Passenger revenues are expected to fall to US$241 billion (down from US$ 612 billion in 2019). This is greater than the fall in demand, reflecting an expected 18% fall in passenger yields as airlines try to encourage people to fly again through price stimulation. Load factors are expected to average 62.7% for 2020, some 20 percentage points below the record high of 82.5% achieved in 2019.
Costs are not falling as fast as demand. Total expenses of US$ 517 billion are 34.9% below 2019 levels but revenues will see a 50% drop. Non-fuel unit costs will rise sharply by 14.1%, as fixed costs are spread over fewer passengers. Lower utilization of aircraft and seats as a result of restrictions will also add to rising costs.

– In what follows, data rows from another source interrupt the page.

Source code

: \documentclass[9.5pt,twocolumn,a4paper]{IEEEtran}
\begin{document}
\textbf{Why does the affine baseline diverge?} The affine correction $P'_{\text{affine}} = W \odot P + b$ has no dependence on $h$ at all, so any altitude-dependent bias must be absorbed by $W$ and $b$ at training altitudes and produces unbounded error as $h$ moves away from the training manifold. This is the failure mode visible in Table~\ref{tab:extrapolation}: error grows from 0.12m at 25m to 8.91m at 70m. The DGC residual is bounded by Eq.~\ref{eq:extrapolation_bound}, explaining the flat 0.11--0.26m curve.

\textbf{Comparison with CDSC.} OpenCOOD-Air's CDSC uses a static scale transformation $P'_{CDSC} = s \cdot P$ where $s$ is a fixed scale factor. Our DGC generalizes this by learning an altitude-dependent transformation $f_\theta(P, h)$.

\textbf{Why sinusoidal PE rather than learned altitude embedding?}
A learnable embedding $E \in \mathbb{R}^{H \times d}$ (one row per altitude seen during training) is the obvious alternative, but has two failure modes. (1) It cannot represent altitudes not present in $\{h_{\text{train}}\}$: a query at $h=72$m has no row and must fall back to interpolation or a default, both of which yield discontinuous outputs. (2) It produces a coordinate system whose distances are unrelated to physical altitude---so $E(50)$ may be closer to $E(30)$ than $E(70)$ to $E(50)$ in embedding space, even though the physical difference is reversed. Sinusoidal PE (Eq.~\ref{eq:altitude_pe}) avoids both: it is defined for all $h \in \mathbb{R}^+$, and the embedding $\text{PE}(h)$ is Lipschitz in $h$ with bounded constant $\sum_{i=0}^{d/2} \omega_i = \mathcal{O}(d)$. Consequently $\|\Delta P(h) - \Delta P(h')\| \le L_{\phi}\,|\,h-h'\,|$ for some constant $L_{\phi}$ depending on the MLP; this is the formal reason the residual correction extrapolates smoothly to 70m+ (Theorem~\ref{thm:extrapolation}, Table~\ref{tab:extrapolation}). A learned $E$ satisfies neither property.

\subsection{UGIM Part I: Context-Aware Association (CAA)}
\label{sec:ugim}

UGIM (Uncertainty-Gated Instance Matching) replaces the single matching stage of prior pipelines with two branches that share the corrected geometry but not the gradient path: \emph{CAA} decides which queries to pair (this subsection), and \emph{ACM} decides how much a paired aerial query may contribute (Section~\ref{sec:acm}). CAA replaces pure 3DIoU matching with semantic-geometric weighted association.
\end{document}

Fuel prices offer some relief. In 2019 jet fuel averaged US$ 77/barrel whereas the forecast average for 2020 is US$ 36.8. Fuel is expected to account for 15% of overall costs (compared to 23.7% in 2019).
Cargo is the one bright spot. Compared to 2019, overall freight tons carried are expected to drop by 10.3 million tons to 51 million tons. However, a severe shortage in cargo capacity due to the unavailability of belly cargo on (grounded) passenger aircraft is expected to push rates up by some 30% for the year. Cargo revenues will reach a near-record US$ 110.8 billion in 2020 (up from US$ 102.4 billion in 2019). As a portion of industry revenues, cargo will contribute approximately 26%–up from 12% in 2019.
All regions will post losses in 2020. The crisis has taken on a similar dimension in all parts of the world with capacity cuts lagging about 10-15 percentage points or more behind the over-50% fall in demand.
North America’s large domestic markets and financial support to US carriers under the CARES Act are expected to play a key role in the recovery.
The progressive opening of intra-European travel has the potential to boost the recovery, provided onerous quarantine measures are avoided. Strings attached to government relief packages, particularly for environmental purposes, will need to be carefully managed to avoid unintended consequences such as damaged competitiveness.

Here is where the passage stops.